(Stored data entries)
_ _ _

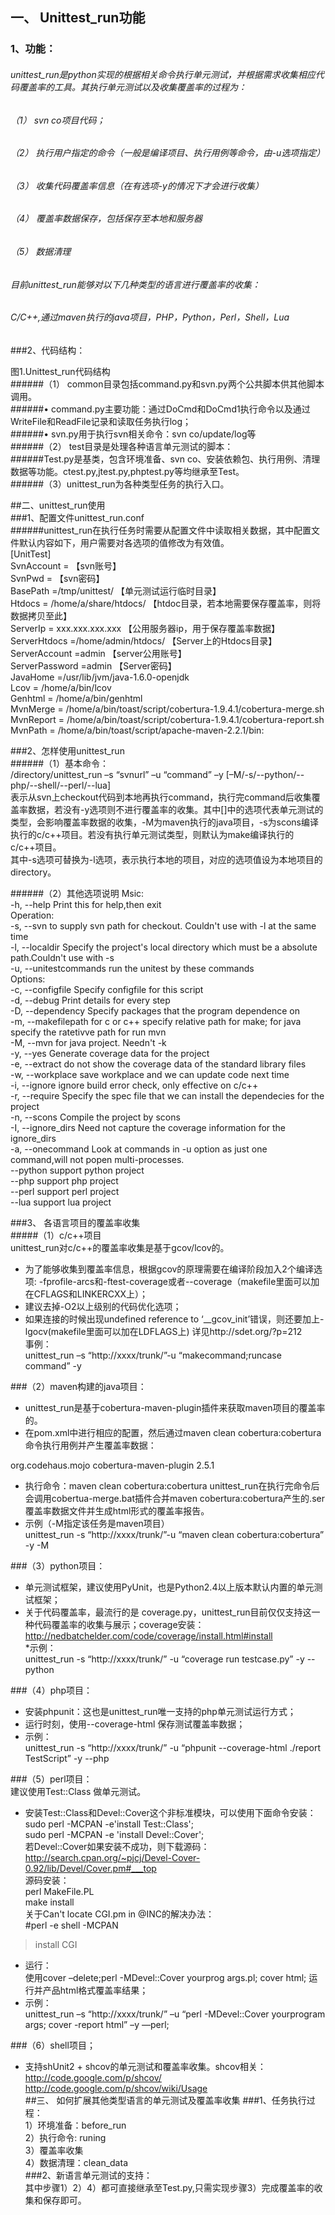 ## 一、	Unittest_run功能   
### 1、功能：   
###### unittest_run是python实现的根据相关命令执行单元测试，并根据需求收集相应代码覆盖率的工具。其执行单元测试以及收集覆盖率的过程为：   
###### （1）	svn co项目代码；   
###### （2）	执行用户指定的命令（一般是编译项目、执行用例等命令，由-u选项指定）   
###### （3）	收集代码覆盖率信息（在有选项-y的情况下才会进行收集）   
###### （4）	覆盖率数据保存，包括保存至本地和服务器   
###### （5）	数据清理   
###### 目前unittest_run能够对以下几种类型的语言进行覆盖率的收集：  
###### C/C++,通过maven执行的java项目，PHP，Python，Perl，Shell，Lua
###2、代码结构：    
    
图1.Unittest_run代码结构   
######（1）	common目录包括command.py和svn.py两个公共脚本供其他脚本调用。    
######•	command.py主要功能：通过DoCmd和DoCmd1执行命令以及通过WriteFile和ReadFile记录和读取任务执行log；   
######•	svn.py用于执行svn相关命令：svn co/update/log等   
######（2）	test目录是处理各种语言单元测试的脚本：    
######Test.py是基类，包含环境准备、svn co、安装依赖包、执行用例、清理数据等功能。ctest.py,jtest.py,phptest.py等均继承至Test。   
######（3）unittest_run为各种类型任务的执行入口。  
      
##二、unittest_run使用   
###1、配置文件unittest_run.conf    
######unittest_run在执行任务时需要从配置文件中读取相关数据，其中配置文件默认内容如下，用户需要对各选项的值修改为有效值。   
[UnitTest]   
SvnAccount = 【svn账号】   
SvnPwd = 【svn密码】   
BasePath =/tmp/unittest/ 【单元测试运行临时目录】   
Htdocs = /home/a/share/htdocs/ 【htdoc目录，若本地需要保存覆盖率，则将数据拷贝至此】   
ServerIp = xxx.xxx.xxx.xxx 【公用服务器ip，用于保存覆盖率数据】   
ServerHtdocs =/home/admin/htdocs/ 【Server上的Htdocs目录】    
ServerAccount =admin 【server公用账号】    
ServerPassword =admin 【Server密码】    
JavaHome  =/usr/lib/jvm/java-1.6.0-openjdk    
Lcov = /home/a/bin/lcov    
Genhtml = /home/a/bin/genhtml    
MvnMerge = /home/a/bin/toast/script/cobertura-1.9.4.1/cobertura-merge.sh    
MvnReport = /home/a/bin/toast/script/cobertura-1.9.4.1/cobertura-report.sh    
MvnPath   = /home/a/bin/toast/script/apache-maven-2.2.1/bin:    
    


###2、怎样使用unittest_run    
######（1）基本命令：    
/directory/unittest_run –s “svnurl” –u “command” –y [–M/-s/--python/--php/--shell/--perl/--lua]    
表示从svn上checkout代码到本地再执行command，执行完command后收集覆盖率数据，若没有-y选项则不进行覆盖率的收集。其中[]中的选项代表单元测试的类型，会影响覆盖率数据的收集，-M为maven执行的java项目，-s为scons编译执行的c/c++项目。若没有执行单元测试类型，则默认为make编译执行的c/c++项目。    
其中-s选项可替换为-l选项，表示执行本地的项目，对应的选项值设为本地项目的directory。     

######（2）其他选项说明
Msic:     
  -h, --help                          Print this for help,then exit    
Operation:     
  -s, --svn                           to supply svn path for checkout. Couldn't use with -l at the same time    
  -l, --localdir                      Specify the project's local directory which must be a absolute path.Couldn't use with -s    
  -u, --unitestcommands               run the unitest by these commands    
Options:     
  -c, --configfile                    Specify configfile for this script    
  -d, --debug                         Print details for every step    
  -D, --dependency                    Specify packages that the program dependence on     
  -m, --makefilepath                  for c or c++ specify relative path for make; for java specify the ratetivve path for run mvn     
  -M, --mvn                           for java project. Needn't -k     
  -y, --yes                           Generate coverage data for the project     
  -e, --extract                       do not show the coverage data of the standard library files     
  -w, --workplace                     save workplace and we can update code next time     
  -i, --ignore                        ignore build error check, only effective on c/c++     
  -r, --require                       Specify the spec file that we can install the dependecies for the project     
  -n, --scons                         Compile the project by scons    
  -I, --ignore_dirs                   Need not capture the coverage information for the ignore_dirs      
  -a, --onecommand                    Look at commands in -u option as just one command,will not popen multi-processes.     
  --python  				         support python project     
  --php  				         support php project     
  --perl                                         support perl project      
  --lua                                          support lua project     

###3、	各语言项目的覆盖率收集     
#####（1）c/c++项目    
unittest_run对c/c++的覆盖率收集是基于gcov/lcov的。      
*  为了能够收集到覆盖率信息，根据gcov的原理需要在编译阶段加入2个编译选项: -fprofile-arcs和-ftest-coverage或者--coverage（makefile里面可以加在CFLAGS和LINKERCXX上）；    
*  建议去掉-O2以上级别的代码优化选项；    
*  如果连接的时候出现undefined reference to ‘__gcov_init’错误，则还要加上-lgocv(makefile里面可以加在LDFLAGS上)
 详见http://sdet.org/?p=212     
       事例：    
unittest_run –s “http://xxxx/trunk/”-u “makecommand;runcase command” -y 

###（2）maven构建的java项目：
*  unittest_run是基于cobertura-maven-plugin插件来获取maven项目的覆盖率的。
*  在pom.xml中进行相应的配置，然后通过maven clean cobertura:cobertura命令执行用例并产生覆盖率数据：
<project>  
    <reporting>  
        <plugins>  
            <plugin>  
                <groupId>org.codehaus.mojo</groupId>  
                <artifactId>cobertura-maven-plugin</artifactId>  
                <version>2.5.1</version>  
            </plugin>  
        </plugins>  
    </reporting>  
</project>

* 执行命令：maven clean cobertura:cobertura unittest_run在执行完命令后会调用cobertua-merge.bat插件合并maven cobertura:cobertura产生的.ser覆盖率数据文件并生成html形式的覆盖率报告。       
* 示例（-M指定该任务是maven项目）     
unittest_run -s “http://xxxx/trunk/”-u “maven clean cobertura:cobertura” -y -M    

###（3）python项目：    
* 单元测试框架，建议使用PyUnit，也是Python2.4以上版本默认内置的单元测试框架；     
* 关于代码覆盖率，最流行的是 coverage.py，unittest_run目前仅仅支持这一种代码覆盖率的收集与展示；coverage安装：     http://nedbatchelder.com/code/coverage/install.html#install     
*示例：     
unittest_run -s “http://xxxx/trunk/” -u “coverage run testcase.py” -y --python    

###（4）php项目：    
* 安装phpunit：这也是unittest_run唯一支持的php单元测试运行方式；     
* 运行时刻，使用--coverage-html 保存测试覆盖率数据；    
* 示例：    
unittest_run -s “http://xxxx/trunk/” -u “phpunit --coverage-html ./report TestScript” -y --php    

###（5）perl项目：       
建议使用Test::Class 做单元测试。       
* 安装Test::Class和Devel::Cover这个非标准模块，可以使用下面命令安装：     
sudo perl -MCPAN -e'install Test::Class';     
sudo  perl -MCPAN -e 'install Devel::Cover';     
若Devel::Cover如果安装不成功，则下载源码：     
 http://search.cpan.org/~pjcj/Devel-Cover-0.92/lib/Devel/Cover.pm#___top    
源码安装：    
perl MakeFile.PL     
make install      
关于Can't locate CGI.pm in @INC的解决办法：    
#perl -e shell -MCPAN     
>install CGI    

* 运行：    
使用cover –delete;perl -MDevel::Cover yourprog args.pl; cover html; 运行并产品html格式覆盖率结果；    
* 示例：    
unittest_run –s “http://xxxx/trunk/” –u “perl -MDevel::Cover yourprogram args; cover -report html” –y ––perl;     

###（6）shell项目；    
* 支持shUnit2 + shcov的单元测试和覆盖率收集。shcov相关：http://code.google.com/p/shcov/    
    http://code.google.com/p/shcov/wiki/Usage    
##三、	如何扩展其他类型语言的单元测试及覆盖率收集
###1、任务执行过程：    
 1）环境准备：before_run     
 2）执行命令: runing    
 3）覆盖率收集    
 4）数据清理：clean_data    
###2、新语言单元测试的支持：    
其中步骤1）2）4）都可直接继承至Test.py,只需实现步骤3）完成覆盖率的收集和保存即可。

_ _ _

ACTION ITEM >>
Each line above that contains the word "support" counts once; give the total and no other text.

RESULT FOR THIS EXERCISE >>
4